Aim: To investigate the functional effects of AIEC infection on autophagy and apoptosis responses and microbiota composition in an experimental model and IECs.
Methods: Streptomycin-treated mice were orally gavaged with 1x108AIEC-HM605 challenged with 2.5%DSS or non-DSS-treatment for 3 days. Colons from these mice and IECs infected with HM605 were assayed for the expression of cytokine, apoptosis and autophagy genes by qRT-PCR and western blot. Analysis on fecal bacterial composition was performed using 16S rRNA amplicon pyrosequencing technology.

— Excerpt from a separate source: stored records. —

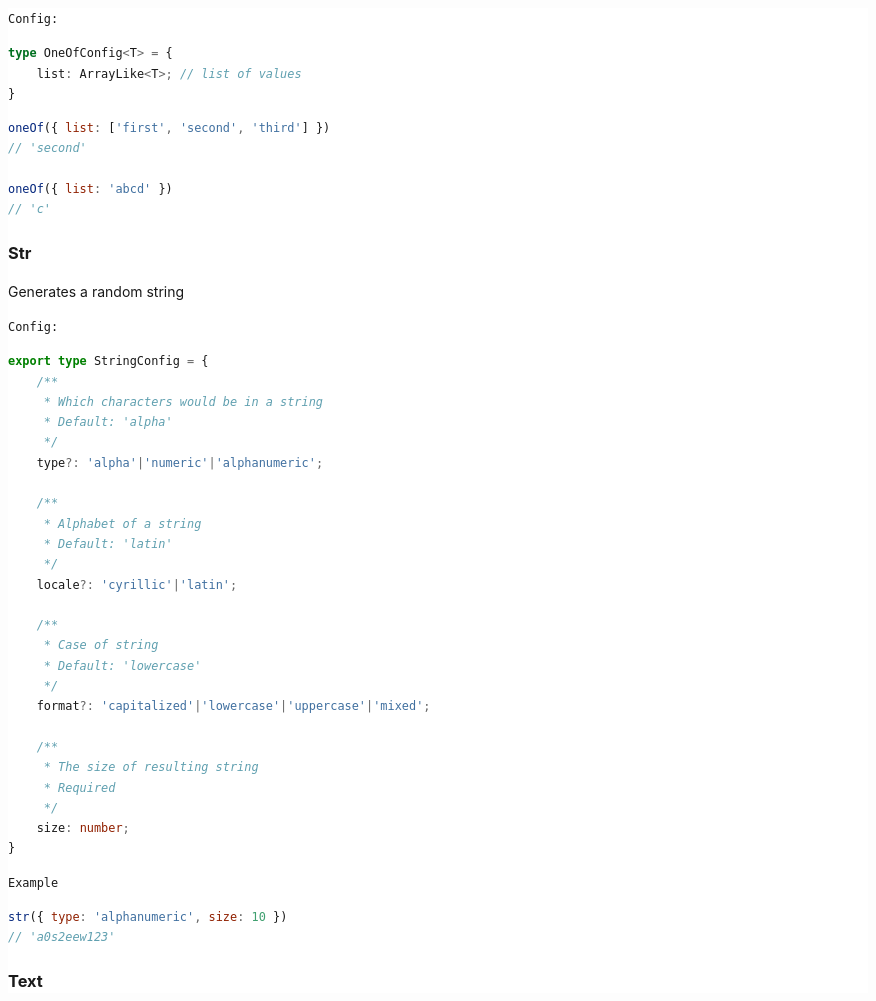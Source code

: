`Config:`
```ts
type OneOfConfig<T> = {
    list: ArrayLike<T>; // list of values
}
```

```js
oneOf({ list: ['first', 'second', 'third'] })
// 'second'

oneOf({ list: 'abcd' })
// 'c'
```

### Str

Generates a random string

`Config:`
```ts
export type StringConfig = {
    /**
     * Which characters would be in a string
     * Default: 'alpha'
     */
    type?: 'alpha'|'numeric'|'alphanumeric';

    /**
     * Alphabet of a string
     * Default: 'latin'
     */
    locale?: 'cyrillic'|'latin';

    /**
     * Case of string
     * Default: 'lowercase'
     */
    format?: 'capitalized'|'lowercase'|'uppercase'|'mixed';

    /**
     * The size of resulting string
     * Required
     */
    size: number;
}
```

`Example`
```js
str({ type: 'alphanumeric', size: 10 })
// 'a0s2eew123'
```

### Text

Results: HM605 colonised the cecum and colons, induced a significantly higher in vivo permeability and expression of apoptosis and autophagy genes in the colons but did not induce colitis in non-DSS challenged mice. In contrast, HM605-infected and DSS-challenged mice presented significant symptoms of colitis, increased colonic IL-6 and mKC/CXCL1 levels and dysregulated expression of autophagy and apoptosis genes, and an imbalance in fecal Proteobacteria and Bacteriodetes spp, when compared to non-infected DSS-treated mice. HM605-infection of IECs induced significantly higher secretion of IL-8 and CCL20 levels, mounted a PI3K/AKT-dependent-mTOR/MAPK-independent autophagy response, and presented an imbalance in autophagy and apoptotic gene expression accompanied by a reduction in anti-CD95-induced caspase-3/-7 apoptosis.
Conclusions: The collected data reveal new insights into AIEC survival mechanisms in the host and on effects on microbial composition providing a plausible explanation of AIEC contribution to CD-pathophysiology.